GIVEN ENTRIES Block Start

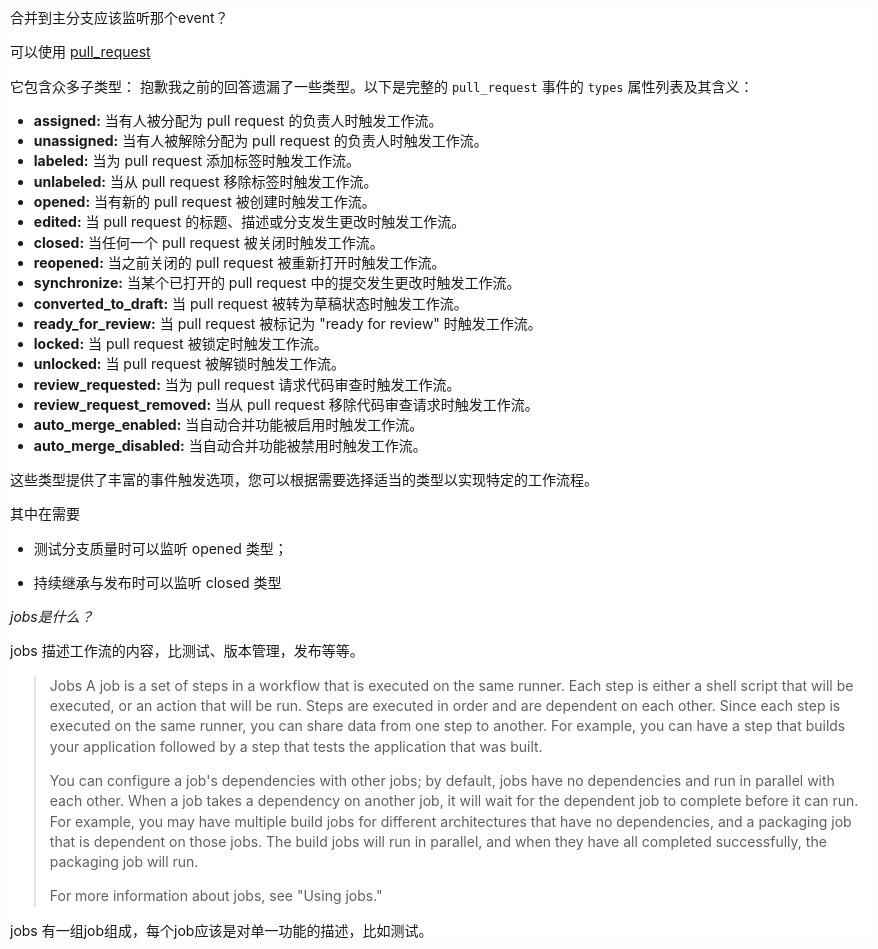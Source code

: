 合并到主分支应该监听那个event？

可以使用 [pull_request](https://docs.github.com/en/actions/using-workflows/events-that-trigger-workflows#pull_request)

它包含众多子类型：
抱歉我之前的回答遗漏了一些类型。以下是完整的 `pull_request` 事件的 `types` 属性列表及其含义：

- **assigned:** 当有人被分配为 pull request 的负责人时触发工作流。
- **unassigned:** 当有人被解除分配为 pull request 的负责人时触发工作流。
- **labeled:** 当为 pull request 添加标签时触发工作流。
- **unlabeled:** 当从 pull request 移除标签时触发工作流。
- **opened:** 当有新的 pull request 被创建时触发工作流。
- **edited:** 当 pull request 的标题、描述或分支发生更改时触发工作流。
- **closed:** 当任何一个 pull request 被关闭时触发工作流。
- **reopened:** 当之前关闭的 pull request 被重新打开时触发工作流。
- **synchronize:** 当某个已打开的 pull request 中的提交发生更改时触发工作流。
- **converted_to_draft:** 当 pull request 被转为草稿状态时触发工作流。
- **ready_for_review:** 当 pull request 被标记为 "ready for review" 时触发工作流。
- **locked:** 当 pull request 被锁定时触发工作流。
- **unlocked:** 当 pull request 被解锁时触发工作流。
- **review_requested:** 当为 pull request 请求代码审查时触发工作流。
- **review_request_removed:** 当从 pull request 移除代码审查请求时触发工作流。
- **auto_merge_enabled:** 当自动合并功能被启用时触发工作流。
- **auto_merge_disabled:** 当自动合并功能被禁用时触发工作流。

这些类型提供了丰富的事件触发选项，您可以根据需要选择适当的类型以实现特定的工作流程。

其中在需要

- 测试分支质量时可以监听 opened 类型；

- 持续继承与发布时可以监听 closed 类型


*jobs是什么？*

jobs 描述工作流的内容，比测试、版本管理，发布等等。

> Jobs
> A job is a set of steps in a workflow that is executed on the same runner. Each step is either a shell script that will be executed, or an action that will be run. Steps are executed in order and are dependent on each other. Since each step is executed on the same runner, you can share data from one step to another. For example, you can have a step that builds your application followed by a step that tests the application that was built.
>
> You can configure a job's dependencies with other jobs; by default, jobs have no dependencies and run in parallel with each other. When a job takes a dependency on another job, it will wait for the dependent job to complete before it can run. For example, you may have multiple build jobs for different architectures that have no dependencies, and a packaging job that is dependent on those jobs. The build jobs will run in parallel, and when they have all completed successfully, the packaging job will run.
>
> For more information about jobs, see "Using jobs."


jobs 有一组job组成，每个job应该是对单一功能的描述，比如测试。
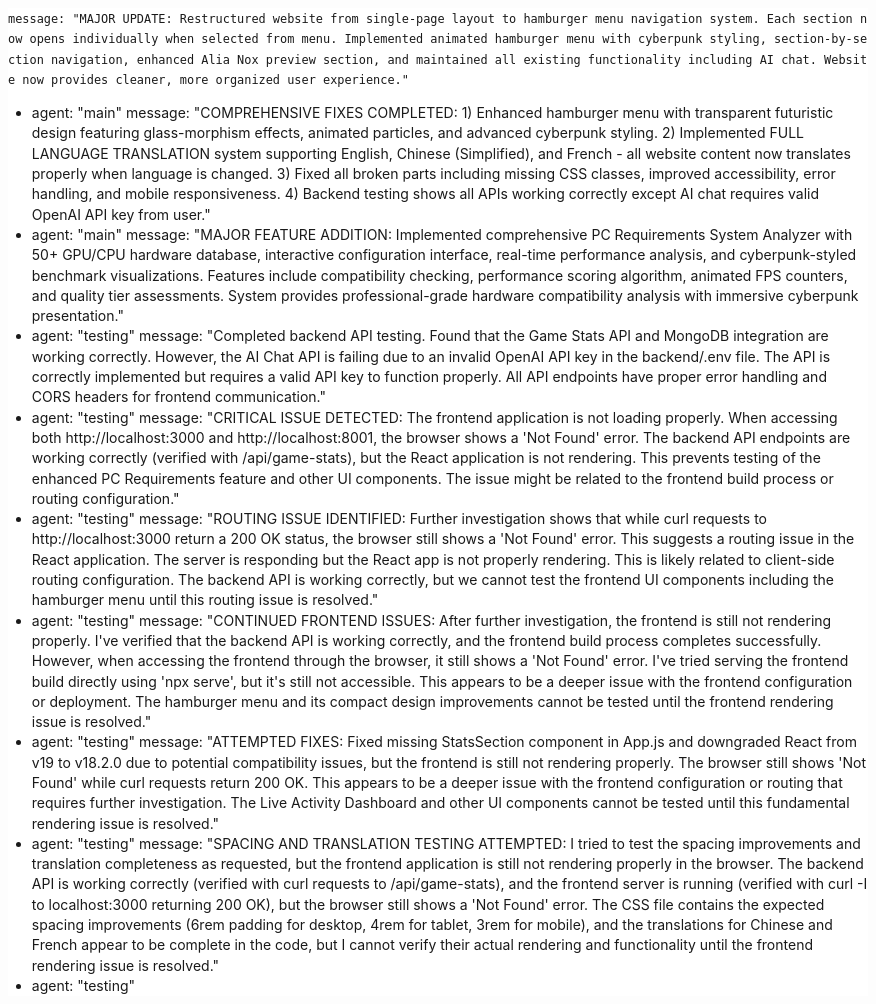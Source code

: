     message: "MAJOR UPDATE: Restructured website from single-page layout to hamburger menu navigation system. Each section now opens individually when selected from menu. Implemented animated hamburger menu with cyberpunk styling, section-by-section navigation, enhanced Alia Nox preview section, and maintained all existing functionality including AI chat. Website now provides cleaner, more organized user experience."
  - agent: "main"
    message: "COMPREHENSIVE FIXES COMPLETED: 1) Enhanced hamburger menu with transparent futuristic design featuring glass-morphism effects, animated particles, and advanced cyberpunk styling. 2) Implemented FULL LANGUAGE TRANSLATION system supporting English, Chinese (Simplified), and French - all website content now translates properly when language is changed. 3) Fixed all broken parts including missing CSS classes, improved accessibility, error handling, and mobile responsiveness. 4) Backend testing shows all APIs working correctly except AI chat requires valid OpenAI API key from user."
  - agent: "main"
    message: "MAJOR FEATURE ADDITION: Implemented comprehensive PC Requirements System Analyzer with 50+ GPU/CPU hardware database, interactive configuration interface, real-time performance analysis, and cyberpunk-styled benchmark visualizations. Features include compatibility checking, performance scoring algorithm, animated FPS counters, and quality tier assessments. System provides professional-grade hardware compatibility analysis with immersive cyberpunk presentation."
  - agent: "testing"
    message: "Completed backend API testing. Found that the Game Stats API and MongoDB integration are working correctly. However, the AI Chat API is failing due to an invalid OpenAI API key in the backend/.env file. The API is correctly implemented but requires a valid API key to function properly. All API endpoints have proper error handling and CORS headers for frontend communication."
  - agent: "testing"
    message: "CRITICAL ISSUE DETECTED: The frontend application is not loading properly. When accessing both http://localhost:3000 and http://localhost:8001, the browser shows a 'Not Found' error. The backend API endpoints are working correctly (verified with /api/game-stats), but the React application is not rendering. This prevents testing of the enhanced PC Requirements feature and other UI components. The issue might be related to the frontend build process or routing configuration."
  - agent: "testing"
    message: "ROUTING ISSUE IDENTIFIED: Further investigation shows that while curl requests to http://localhost:3000 return a 200 OK status, the browser still shows a 'Not Found' error. This suggests a routing issue in the React application. The server is responding but the React app is not properly rendering. This is likely related to client-side routing configuration. The backend API is working correctly, but we cannot test the frontend UI components including the hamburger menu until this routing issue is resolved."
  - agent: "testing"
    message: "CONTINUED FRONTEND ISSUES: After further investigation, the frontend is still not rendering properly. I've verified that the backend API is working correctly, and the frontend build process completes successfully. However, when accessing the frontend through the browser, it still shows a 'Not Found' error. I've tried serving the frontend build directly using 'npx serve', but it's still not accessible. This appears to be a deeper issue with the frontend configuration or deployment. The hamburger menu and its compact design improvements cannot be tested until the frontend rendering issue is resolved."
  - agent: "testing"
    message: "ATTEMPTED FIXES: Fixed missing StatsSection component in App.js and downgraded React from v19 to v18.2.0 due to potential compatibility issues, but the frontend is still not rendering properly. The browser still shows 'Not Found' while curl requests return 200 OK. This appears to be a deeper issue with the frontend configuration or routing that requires further investigation. The Live Activity Dashboard and other UI components cannot be tested until this fundamental rendering issue is resolved."
  - agent: "testing"
    message: "SPACING AND TRANSLATION TESTING ATTEMPTED: I tried to test the spacing improvements and translation completeness as requested, but the frontend application is still not rendering properly in the browser. The backend API is working correctly (verified with curl requests to /api/game-stats), and the frontend server is running (verified with curl -I to localhost:3000 returning 200 OK), but the browser still shows a 'Not Found' error. The CSS file contains the expected spacing improvements (6rem padding for desktop, 4rem for tablet, 3rem for mobile), and the translations for Chinese and French appear to be complete in the code, but I cannot verify their actual rendering and functionality until the frontend rendering issue is resolved."
  - agent: "testing"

GIVEN ENTRIES Block End

REQUIREMENT: Every entry above needs to be copied exactly, apart from its pictures.

YOUR SOLUTION:
Source code

: 合并到主分支应该监听那个event？

可以使用 [pull_request](https://docs.github.com/en/actions/using-workflows/events-that-trigger-workflows#pull_request)

它包含众多子类型：
抱歉我之前的回答遗漏了一些类型。以下是完整的 `pull_request` 事件的 `types` 属性列表及其含义：

- **assigned:** 当有人被分配为 pull request 的负责人时触发工作流。
- **unassigned:** 当有人被解除分配为 pull request 的负责人时触发工作流。
- **labeled:** 当为 pull request 添加标签时触发工作流。
- **unlabeled:** 当从 pull request 移除标签时触发工作流。
- **opened:** 当有新的 pull request 被创建时触发工作流。
- **edited:** 当 pull request 的标题、描述或分支发生更改时触发工作流。
- **closed:** 当任何一个 pull request 被关闭时触发工作流。
- **reopened:** 当之前关闭的 pull request 被重新打开时触发工作流。
- **synchronize:** 当某个已打开的 pull request 中的提交发生更改时触发工作流。
- **converted_to_draft:** 当 pull request 被转为草稿状态时触发工作流。
- **ready_for_review:** 当 pull request 被标记为 "ready for review" 时触发工作流。
- **locked:** 当 pull request 被锁定时触发工作流。
- **unlocked:** 当 pull request 被解锁时触发工作流。
- **review_requested:** 当为 pull request 请求代码审查时触发工作流。
- **review_request_removed:** 当从 pull request 移除代码审查请求时触发工作流。
- **auto_merge_enabled:** 当自动合并功能被启用时触发工作流。
- **auto_merge_disabled:** 当自动合并功能被禁用时触发工作流。

这些类型提供了丰富的事件触发选项，您可以根据需要选择适当的类型以实现特定的工作流程。

其中在需要

- 测试分支质量时可以监听 opened 类型；

- 持续继承与发布时可以监听 closed 类型


*jobs是什么？*

jobs 描述工作流的内容，比测试、版本管理，发布等等。

> Jobs
> A job is a set of steps in a workflow that is executed on the same runner. Each step is either a shell script that will be executed, or an action that will be run. Steps are executed in order and are dependent on each other. Since each step is executed on the same runner, you can share data from one step to another. For example, you can have a step that builds your application followed by a step that tests the application that was built.
>
> You can configure a job's dependencies with other jobs; by default, jobs have no dependencies and run in parallel with each other. When a job takes a dependency on another job, it will wait for the dependent job to complete before it can run. For example, you may have multiple build jobs for different architectures that have no dependencies, and a packaging job that is dependent on those jobs. The build jobs will run in parallel, and when they have all completed successfully, the packaging job will run.
>
> For more information about jobs, see "Using jobs."


jobs 有一组job组成，每个job应该是对单一功能的描述，比如测试。
Source code

:     message: "MAJOR UPDATE: Restructured website from single-page layout to hamburger menu navigation system. Each section now opens individually when selected from menu. Implemented animated hamburger menu with cyberpunk styling, section-by-section navigation, enhanced Alia Nox preview section, and maintained all existing functionality including AI chat. Website now provides cleaner, more organized user experience."
  - agent: "main"
    message: "COMPREHENSIVE FIXES COMPLETED: 1) Enhanced hamburger menu with transparent futuristic design featuring glass-morphism effects, animated particles, and advanced cyberpunk styling. 2) Implemented FULL LANGUAGE TRANSLATION system supporting English, Chinese (Simplified), and French - all website content now translates properly when language is changed. 3) Fixed all broken parts including missing CSS classes, improved accessibility, error handling, and mobile responsiveness. 4) Backend testing shows all APIs working correctly except AI chat requires valid OpenAI API key from user."
  - agent: "main"
    message: "MAJOR FEATURE ADDITION: Implemented comprehensive PC Requirements System Analyzer with 50+ GPU/CPU hardware database, interactive configuration interface, real-time performance analysis, and cyberpunk-styled benchmark visualizations. Features include compatibility checking, performance scoring algorithm, animated FPS counters, and quality tier assessments. System provides professional-grade hardware compatibility analysis with immersive cyberpunk presentation."
  - agent: "testing"
    message: "Completed backend API testing. Found that the Game Stats API and MongoDB integration are working correctly. However, the AI Chat API is failing due to an invalid OpenAI API key in the backend/.env file. The API is correctly implemented but requires a valid API key to function properly. All API endpoints have proper error handling and CORS headers for frontend communication."
  - agent: "testing"
    message: "CRITICAL ISSUE DETECTED: The frontend application is not loading properly. When accessing both http://localhost:3000 and http://localhost:8001, the browser shows a 'Not Found' error. The backend API endpoints are working correctly (verified with /api/game-stats), but the React application is not rendering. This prevents testing of the enhanced PC Requirements feature and other UI components. The issue might be related to the frontend build process or routing configuration."
  - agent: "testing"
    message: "ROUTING ISSUE IDENTIFIED: Further investigation shows that while curl requests to http://localhost:3000 return a 200 OK status, the browser still shows a 'Not Found' error. This suggests a routing issue in the React application. The server is responding but the React app is not properly rendering. This is likely related to client-side routing configuration. The backend API is working correctly, but we cannot test the frontend UI components including the hamburger menu until this routing issue is resolved."
  - agent: "testing"
    message: "CONTINUED FRONTEND ISSUES: After further investigation, the frontend is still not rendering properly. I've verified that the backend API is working correctly, and the frontend build process completes successfully. However, when accessing the frontend through the browser, it still shows a 'Not Found' error. I've tried serving the frontend build directly using 'npx serve', but it's still not accessible. This appears to be a deeper issue with the frontend configuration or deployment. The hamburger menu and its compact design improvements cannot be tested until the frontend rendering issue is resolved."
  - agent: "testing"
    message: "ATTEMPTED FIXES: Fixed missing StatsSection component in App.js and downgraded React from v19 to v18.2.0 due to potential compatibility issues, but the frontend is still not rendering properly. The browser still shows 'Not Found' while curl requests return 200 OK. This appears to be a deeper issue with the frontend configuration or routing that requires further investigation. The Live Activity Dashboard and other UI components cannot be tested until this fundamental rendering issue is resolved."
  - agent: "testing"
    message: "SPACING AND TRANSLATION TESTING ATTEMPTED: I tried to test the spacing improvements and translation completeness as requested, but the frontend application is still not rendering properly in the browser. The backend API is working correctly (verified with curl requests to /api/game-stats), and the frontend server is running (verified with curl -I to localhost:3000 returning 200 OK), but the browser still shows a 'Not Found' error. The CSS file contains the expected spacing improvements (6rem padding for desktop, 4rem for tablet, 3rem for mobile), and the translations for Chinese and French appear to be complete in the code, but I cannot verify their actual rendering and functionality until the frontend rendering issue is resolved."
  - agent: "testing"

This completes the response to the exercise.